Laut der US-Nachrichtenseite "Axios" soll Netanjahu beim Treffen des Sicherheitskabinetts gesagt haben, die USA hätten ihm für den Fall, dass die weiteren Verhandlungen scheitern und Israels Sicherheitsforderungen nicht erfüllt werden, Unterstützung für die Fortsetzung des Krieges zugesichert - und zwar sowohl die Regierung des scheidenden Präsidenten Joe Biden als auch das Lager des designierten Nachfolgers Donald Trump.

Eine Frau und ein Mann gehen an den Trümmern eines Hauses in Gaza-Stadt vorbei
Die Zerstörungen im Gazstreifen sind nach den vielen Kämpfen immens, hier eine Aufnahme aus Gaza-StadtBild: Moiz Salhi/Anadolu/picture alliance

Auslöser des Israel-Hamas-Krieges war der Überfall aus dem Gazastreifen auf den Süden Israels am 7. Oktober 2023. Mitglieder der Hamas, die neben Israel auch von vielen anderen Staaten als Terrororganisation eingestuft wird, und verbündete extremistische Gruppen verübten ein beispielloses Massaker in israelischen Ortschaften und auf einem Popfestival. Dabei töteten sie mehr als 1100 Menschen in Israel und verschleppten rund 250 in den Gazastreifen.

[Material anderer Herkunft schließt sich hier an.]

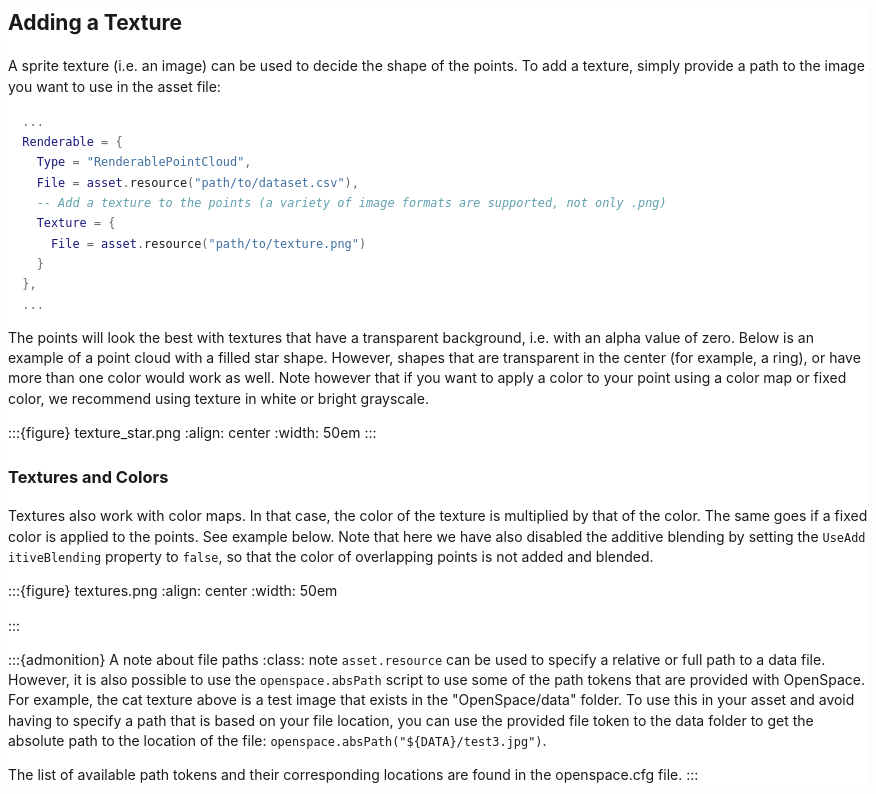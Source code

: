 ## Adding a Texture

A sprite texture (i.e. an image) can be used to decide the shape of the points. To add a texture, simply provide a path to the image you want to use in the asset file:

```lua
  ...
  Renderable = {
    Type = "RenderablePointCloud",
    File = asset.resource("path/to/dataset.csv"),
    -- Add a texture to the points (a variety of image formats are supported, not only .png)
    Texture = {
      File = asset.resource("path/to/texture.png")
    }
  },
  ...
```

The points will look the best with textures that have a transparent background, i.e. with an alpha value of zero. Below is an example of a point cloud with a filled star shape. However, shapes that are transparent in the center (for example, a ring), or have more than one color would work as well. Note however that if you want to apply a color to your point using a color map or fixed color, we recommend using texture in white or bright grayscale.

:::{figure} texture_star.png
:align: center
:width: 50em
:::

### Textures and Colors
Textures also work with color maps. In that case, the color of the texture is multiplied by that of the color. The same goes if a fixed color is applied to the points. See example below. Note that here we have also disabled the additive blending by setting the `UseAdditiveBlending` property to `false`, so that the color of overlapping points is not added and blended.

:::{figure} textures.png
:align: center
:width: 50em

:::

:::{admonition} A note about file paths
:class: note
`asset.resource` can be used to specify a relative or full path to a data file. However, it is also possible to use the `openspace.absPath` script to use some of the path tokens that are provided with OpenSpace. For example, the cat texture above is a test image that exists in the "OpenSpace/data" folder. To use this in your asset and avoid having to specify a path that is based on your file location, you can use the provided file token to the data folder to get the absolute path to the location of the file: `openspace.absPath("${DATA}/test3.jpg")`.

The list of available path tokens and their corresponding locations are found in the openspace.cfg file.
:::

Israel reagierte mit massiven Angriffen gegen die Hamas im Gazastreifen. Dabei sollen nach Angaben der Hamas-Behörden mehr als 46.000 Menschen getötet worden sein. Die Zahlen sind unabhängig nicht überprüfbar. Sie werden aber von den Vereinten Nationen als glaubhaft eingestuft. Bei den palästinensischen Angaben wird nicht zwischen Zivilisten und Kämpfern unterschieden.